Saturday, October 10, 2009

Cloud'ed Thoughts

These were some of the questions posed to me during the cloud computing panel discussion at CSI Annual Convention 2009

Each one of you has a different view (PaaS, services, testing, startup, management) in the domain. A 5-minute warmer on your take on cloud computing based on your current work will be great. This will set the stage nicely for the discussion.
There are many “definitions” of cloud computing but for me “Cloud Computing is the fifth generation of computing after Mainframe, Personal Computer, Client-Server and the Web.” Its not often that we have a whole new platform and delivery model to create businesses on.

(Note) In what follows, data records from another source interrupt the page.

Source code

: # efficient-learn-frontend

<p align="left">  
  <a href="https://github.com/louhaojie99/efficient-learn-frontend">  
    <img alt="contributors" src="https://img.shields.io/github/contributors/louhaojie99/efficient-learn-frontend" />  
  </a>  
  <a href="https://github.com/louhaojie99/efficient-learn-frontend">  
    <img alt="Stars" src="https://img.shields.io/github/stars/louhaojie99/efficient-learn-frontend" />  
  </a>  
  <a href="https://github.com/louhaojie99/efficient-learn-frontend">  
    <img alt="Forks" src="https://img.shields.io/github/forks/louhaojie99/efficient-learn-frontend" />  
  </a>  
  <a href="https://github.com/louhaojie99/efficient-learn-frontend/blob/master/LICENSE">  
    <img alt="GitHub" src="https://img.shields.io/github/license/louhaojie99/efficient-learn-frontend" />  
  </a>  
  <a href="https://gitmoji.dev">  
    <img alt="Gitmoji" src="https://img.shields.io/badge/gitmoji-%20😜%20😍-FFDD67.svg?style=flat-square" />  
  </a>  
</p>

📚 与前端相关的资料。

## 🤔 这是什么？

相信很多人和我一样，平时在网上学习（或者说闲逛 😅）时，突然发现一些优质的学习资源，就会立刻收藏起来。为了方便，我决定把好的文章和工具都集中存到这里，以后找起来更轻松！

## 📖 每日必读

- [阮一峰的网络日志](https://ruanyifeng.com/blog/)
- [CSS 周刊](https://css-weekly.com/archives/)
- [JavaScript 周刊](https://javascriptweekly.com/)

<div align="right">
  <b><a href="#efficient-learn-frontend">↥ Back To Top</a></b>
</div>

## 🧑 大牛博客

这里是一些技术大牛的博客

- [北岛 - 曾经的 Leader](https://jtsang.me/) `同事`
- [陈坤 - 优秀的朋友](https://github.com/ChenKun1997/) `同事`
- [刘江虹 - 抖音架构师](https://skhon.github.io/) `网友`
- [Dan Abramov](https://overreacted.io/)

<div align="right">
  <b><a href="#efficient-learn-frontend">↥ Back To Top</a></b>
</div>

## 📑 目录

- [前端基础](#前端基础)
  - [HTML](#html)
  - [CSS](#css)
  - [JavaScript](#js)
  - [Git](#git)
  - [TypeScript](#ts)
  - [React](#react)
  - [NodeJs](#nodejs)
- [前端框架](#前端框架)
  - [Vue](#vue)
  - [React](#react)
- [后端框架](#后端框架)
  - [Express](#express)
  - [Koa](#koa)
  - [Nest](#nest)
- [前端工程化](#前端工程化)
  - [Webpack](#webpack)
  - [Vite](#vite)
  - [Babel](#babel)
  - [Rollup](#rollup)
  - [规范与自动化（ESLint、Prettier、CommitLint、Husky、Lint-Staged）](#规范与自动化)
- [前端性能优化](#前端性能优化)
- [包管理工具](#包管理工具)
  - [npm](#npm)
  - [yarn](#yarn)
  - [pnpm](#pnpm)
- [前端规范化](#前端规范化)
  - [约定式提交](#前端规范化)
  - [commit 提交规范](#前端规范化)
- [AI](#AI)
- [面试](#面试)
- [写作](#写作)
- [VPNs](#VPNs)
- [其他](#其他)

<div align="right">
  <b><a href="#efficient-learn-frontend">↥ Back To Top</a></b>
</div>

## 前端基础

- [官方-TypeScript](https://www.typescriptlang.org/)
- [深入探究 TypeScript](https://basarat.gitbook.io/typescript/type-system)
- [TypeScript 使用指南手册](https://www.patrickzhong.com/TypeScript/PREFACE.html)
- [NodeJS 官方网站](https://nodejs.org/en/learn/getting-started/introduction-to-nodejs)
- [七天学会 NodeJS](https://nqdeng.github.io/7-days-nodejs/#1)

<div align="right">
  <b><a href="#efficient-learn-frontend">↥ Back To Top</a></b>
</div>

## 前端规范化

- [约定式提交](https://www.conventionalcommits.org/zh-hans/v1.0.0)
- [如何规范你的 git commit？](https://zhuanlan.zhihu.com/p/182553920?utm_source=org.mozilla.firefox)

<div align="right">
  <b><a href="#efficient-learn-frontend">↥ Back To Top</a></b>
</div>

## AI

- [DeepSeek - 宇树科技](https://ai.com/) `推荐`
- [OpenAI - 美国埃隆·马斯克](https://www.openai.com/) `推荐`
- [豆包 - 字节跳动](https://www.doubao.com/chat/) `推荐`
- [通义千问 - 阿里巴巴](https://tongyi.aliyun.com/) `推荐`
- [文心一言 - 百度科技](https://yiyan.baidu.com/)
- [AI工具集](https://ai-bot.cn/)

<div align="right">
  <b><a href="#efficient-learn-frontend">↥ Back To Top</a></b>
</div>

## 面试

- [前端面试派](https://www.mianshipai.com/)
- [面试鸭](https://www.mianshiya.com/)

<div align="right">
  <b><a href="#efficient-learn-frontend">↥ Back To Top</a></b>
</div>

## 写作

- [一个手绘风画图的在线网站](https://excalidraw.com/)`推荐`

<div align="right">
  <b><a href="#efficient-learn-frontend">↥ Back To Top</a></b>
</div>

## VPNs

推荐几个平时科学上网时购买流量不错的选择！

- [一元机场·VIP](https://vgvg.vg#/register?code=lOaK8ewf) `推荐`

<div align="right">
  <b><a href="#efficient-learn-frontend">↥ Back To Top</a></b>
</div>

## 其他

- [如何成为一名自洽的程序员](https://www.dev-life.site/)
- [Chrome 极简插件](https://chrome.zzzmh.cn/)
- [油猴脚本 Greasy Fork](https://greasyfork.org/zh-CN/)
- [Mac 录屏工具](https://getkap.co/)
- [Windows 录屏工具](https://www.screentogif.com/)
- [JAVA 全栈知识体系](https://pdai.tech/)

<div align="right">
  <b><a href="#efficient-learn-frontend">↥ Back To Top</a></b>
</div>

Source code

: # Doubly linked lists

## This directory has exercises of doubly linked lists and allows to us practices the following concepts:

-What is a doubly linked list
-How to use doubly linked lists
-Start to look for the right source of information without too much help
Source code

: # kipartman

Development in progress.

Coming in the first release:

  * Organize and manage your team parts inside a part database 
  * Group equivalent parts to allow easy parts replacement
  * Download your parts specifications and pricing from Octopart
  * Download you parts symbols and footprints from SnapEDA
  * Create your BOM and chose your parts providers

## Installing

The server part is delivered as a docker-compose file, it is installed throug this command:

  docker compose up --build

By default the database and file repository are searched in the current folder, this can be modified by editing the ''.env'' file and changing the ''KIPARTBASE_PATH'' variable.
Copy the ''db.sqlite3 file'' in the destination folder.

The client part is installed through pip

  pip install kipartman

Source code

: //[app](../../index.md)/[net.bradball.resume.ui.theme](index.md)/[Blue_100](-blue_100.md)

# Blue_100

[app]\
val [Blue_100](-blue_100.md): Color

And what's more its a new business model as well – using a 1000 servers for 1 hour costs the same as using 1 server for 1000 hours – no upfront costs, completely pay as you go!
How has cloud computing suddenly creeped on us and become technologically and economically viable? Because of 3 reasons:
  1. Use of commodity hardware and increased software complexity to manage redundancy on such hardware. The perfect example of such softwares is virtualisation, MapReduce, Google File System, Amazon's Dynamo, etc.
  2. Economies of scale. In a medium sized data center it costs $2.2 /GB/month while in a large data center it costs $0.40/GB/month. That is a cost saving of 5.7 times which cloud computing vendors have been possible to pass on to the customers. In general, cloud infrastructure players can avail 5 to 7 times decrease in cost.
  3. The third and according to me the most important reason: there was a need to scale for many organizations but not the ability to scale: As the world became data intensive, players realized that unless scalable computing, scalable storage and scalable software was available, their business models won't scale. Consider analytics as an example. Some years back it was possible for mid-sized companies to mine the data in their own data center but with data doubling every year they have been unable to keep up. They have decided to scale out to the cloud. Amazon, Google realized this from their own needs very early and look here we are eating their dog-food!
Developers with new ideas for innovative internet services no longer require large capital investments in hardware to deploy their service. They can potentially go from 1 customer to 100k customers in a matter of days. Over-provisioning or under-provisioning is no longer a factor if your product is hosted on cloud computing platforms. This enables small companies to focus on their core competency rather than worrying about infrastructure. This enables a much quicker go-to-market strategy.
Another advantage is that clouds are available in various forms:
  • Amazon EC2 is as good as a physical machine and you can control the entire software stack.
  • Google AppEngine and salesforce.com are platforms which are highly restrictive but good for quick development and allows the scaling complexity to be handled by the platform itself.
  • Microsoft Azure is at an intermediate point between the above two.
So depending on your needs, you can choose the right cloud!
As I said earlier its a new development environment and there is lot of scope for innovation which is what my company “Clogeny” is focusing on.
Cloud computing is not just about “compute” – it is also storage, content distribution and a new way of visualizing and using unlimited storage. How has storage progressed from multi-million dollar arrays and tapes to S3 and Azure and Google Apps?
I remember that when I started writing filesystems I needed to check for an error indicating that the filesystem was full. It just struck me that I have no need for such error checking when using cloud storage. So yes, its actually possible to have potentially infinite storage.
Storage: Storage arrays have grown in capacity and complexity over the years to satisfy the ever-increasing demand for size and speed. But cloud storage is pretty solid as well. Amazon, Microsoft and most other cloud vendors keep 3 copies of data and atleast 1 copy is kept at a separate geographical location. When you factor this into the costs, cloud storage is pretty cheap. Having said that, cloud storage is not going to replace local storage, fast and expensive arrays will still be needed for IOPS and latency hungry applications. But the market for such arrays may taper off.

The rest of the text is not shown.